■ **What is needed**: Go through the records and restate them word for word, omitting images.
----- Working data
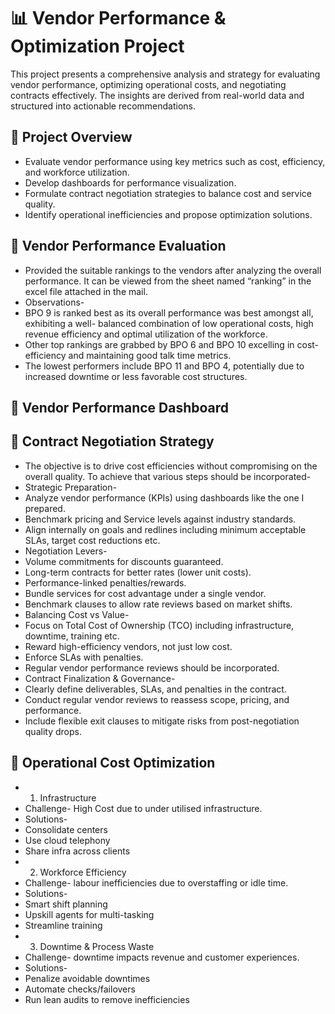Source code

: # 📊 Vendor Performance & Optimization Project

This project presents a comprehensive analysis and strategy for evaluating vendor performance, optimizing operational costs, and negotiating contracts effectively. The insights are derived from real-world data and structured into actionable recommendations.

## 📁 Project Overview
- Evaluate vendor performance using key metrics such as cost, efficiency, and workforce utilization.
- Develop dashboards for performance visualization.
- Formulate contract negotiation strategies to balance cost and service quality.
- Identify operational inefficiencies and propose optimization solutions.

## 🔹 Vendor Performance Evaluation

- Provided the suitable rankings to the vendors after analyzing the overall performance. It can be viewed from the sheet named “ranking” in the excel file attached in the mail.
- Observations-
- BPO 9 is ranked best as its overall performance was best amongst all, exhibiting a well- balanced combination of low operational costs, high revenue efficiency and optimal utilization of the workforce.
- Other top rankings are grabbed by BPO 6 and BPO 10 excelling in cost- efficiency and maintaining good talk time metrics.
- The lowest performers include BPO 11 and BPO 4, potentially due to increased downtime or less favorable cost structures.

## 🔹 Vendor Performance Dashboard


## 🔹 Contract Negotiation Strategy

- The objective is to drive cost efficiencies without compromising on the overall quality. To achieve that various steps should be incorporated-
- Strategic Preparation-
- Analyze vendor performance (KPIs) using dashboards like the one I prepared.
- Benchmark pricing and Service levels against industry standards.
- Align internally on goals and redlines including minimum acceptable SLAs, target cost reductions etc.
- Negotiation Levers-
- Volume commitments for discounts guaranteed.
- Long-term contracts for better rates (lower unit costs).
- Performance-linked penalties/rewards.
- Bundle services for cost advantage under a single vendor.
- Benchmark clauses to allow rate reviews based on market shifts.
- Balancing Cost vs Value-
- Focus on Total Cost of Ownership (TCO) including infrastructure, downtime, training etc.
- Reward high-efficiency vendors, not just low cost.
- Enforce SLAs with penalties.
- Regular vendor performance reviews should be incorporated.
- Contract Finalization & Governance-
- Clearly define deliverables, SLAs, and penalties in the contract.
- Conduct regular vendor reviews to reassess scope, pricing, and performance.
- Include flexible exit clauses to mitigate risks from post-negotiation quality drops.

## 🔹 Operational Cost Optimization

- 1. Infrastructure
- Challenge- High Cost due to under utilised infrastructure.
- Solutions-
- Consolidate centers
- Use cloud telephony
- Share infra across clients
- 2. Workforce Efficiency
- Challenge- labour inefficiencies due to overstaffing or idle time.
- Solutions-
- Smart shift planning
- Upskill agents for multi-tasking
- Streamline training
- 3. Downtime & Process Waste
- Challenge- downtime impacts revenue and customer experiences.
- Solutions-
- Penalize avoidable downtimes
- Automate checks/failovers
- Run lean audits to remove inefficiencies

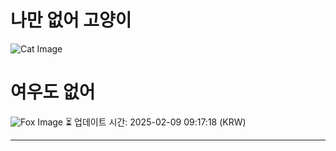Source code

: 
# 나만 없어 고양이

![Cat Image](https://cdn2.thecatapi.com/images/KBjPMWOsK.jpg)

# 여우도 없어
![Fox Image](https://randomfox.ca/images/77.jpg)
⏳ 업데이트 시간: 2025-02-09 09:17:18 (KRW)

---
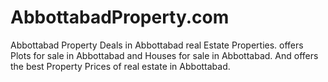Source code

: # AbbottabadProperty.com
Abbottabad Property Deals in Abbottabad real Estate Properties. offers Plots for sale in Abbottabad and Houses for sale in Abbottabad. And offers the best Property Prices of real estate in Abbottabad.
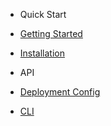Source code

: - Quick Start
- [Getting Started](getting-started)
- [Installation](installation)

- API
- [Deployment Config](deployment-config)
- [CLI](cli)
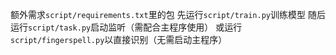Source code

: 额外需求`script/requirements.txt`里的包
先运行`script/train.py`训练模型
随后运行`script/task.py`启动监听（需配合主程序使用）
或运行`script/fingerspell.py`以直接识别（无需启动主程序）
----------
■ **Task response**:
Source code

: # 📊 Vendor Performance & Optimization Project

This project presents a comprehensive analysis and strategy for evaluating vendor performance, optimizing operational costs, and negotiating contracts effectively. The insights are derived from real-world data and structured into actionable recommendations.

## 📁 Project Overview
- Evaluate vendor performance using key metrics such as cost, efficiency, and workforce utilization.
- Develop dashboards for performance visualization.
- Formulate contract negotiation strategies to balance cost and service quality.
- Identify operational inefficiencies and propose optimization solutions.

## 🔹 Vendor Performance Evaluation

- Provided the suitable rankings to the vendors after analyzing the overall performance. It can be viewed from the sheet named “ranking” in the excel file attached in the mail.
- Observations-
- BPO 9 is ranked best as its overall performance was best amongst all, exhibiting a well- balanced combination of low operational costs, high revenue efficiency and optimal utilization of the workforce.
- Other top rankings are grabbed by BPO 6 and BPO 10 excelling in cost- efficiency and maintaining good talk time metrics.
- The lowest performers include BPO 11 and BPO 4, potentially due to increased downtime or less favorable cost structures.

## 🔹 Vendor Performance Dashboard


## 🔹 Contract Negotiation Strategy

- The objective is to drive cost efficiencies without compromising on the overall quality. To achieve that various steps should be incorporated-
- Strategic Preparation-
- Analyze vendor performance (KPIs) using dashboards like the one I prepared.
- Benchmark pricing and Service levels against industry standards.
- Align internally on goals and redlines including minimum acceptable SLAs, target cost reductions etc.
- Negotiation Levers-
- Volume commitments for discounts guaranteed.
- Long-term contracts for better rates (lower unit costs).
- Performance-linked penalties/rewards.
- Bundle services for cost advantage under a single vendor.
- Benchmark clauses to allow rate reviews based on market shifts.
- Balancing Cost vs Value-
- Focus on Total Cost of Ownership (TCO) including infrastructure, downtime, training etc.
- Reward high-efficiency vendors, not just low cost.
- Enforce SLAs with penalties.
- Regular vendor performance reviews should be incorporated.
- Contract Finalization & Governance-
- Clearly define deliverables, SLAs, and penalties in the contract.
- Conduct regular vendor reviews to reassess scope, pricing, and performance.
- Include flexible exit clauses to mitigate risks from post-negotiation quality drops.

## 🔹 Operational Cost Optimization

- 1. Infrastructure
- Challenge- High Cost due to under utilised infrastructure.
- Solutions-
- Consolidate centers
- Use cloud telephony
- Share infra across clients
- 2. Workforce Efficiency
- Challenge- labour inefficiencies due to overstaffing or idle time.
- Solutions-
- Smart shift planning
- Upskill agents for multi-tasking
- Streamline training
- 3. Downtime & Process Waste
- Challenge- downtime impacts revenue and customer experiences.
- Solutions-
- Penalize avoidable downtimes
- Automate checks/failovers
- Run lean audits to remove inefficiencies

Source code

: 
# 나만 없어 고양이

![Cat Image](https://cdn2.thecatapi.com/images/KBjPMWOsK.jpg)

# 여우도 없어
![Fox Image](https://randomfox.ca/images/77.jpg)
⏳ 업데이트 시간: 2025-02-09 09:17:18 (KRW)

---
Source code

: # AbbottabadProperty.com
Abbottabad Property Deals in Abbottabad real Estate Properties. offers Plots for sale in Abbottabad and Houses for sale in Abbottabad. And offers the best Property Prices of real estate in Abbottabad.
Source code

: - Quick Start
- [Getting Started](getting-started)
- [Installation](installation)

- API
- [Deployment Config](deployment-config)
- [CLI](cli)
Source code

: 额外需求`script/requirements.txt`里的包
先运行`script/train.py`训练模型
随后运行`script/task.py`启动监听（需配合主程序使用）
或运行`script/fingerspell.py`以直接识别（无需启动主程序）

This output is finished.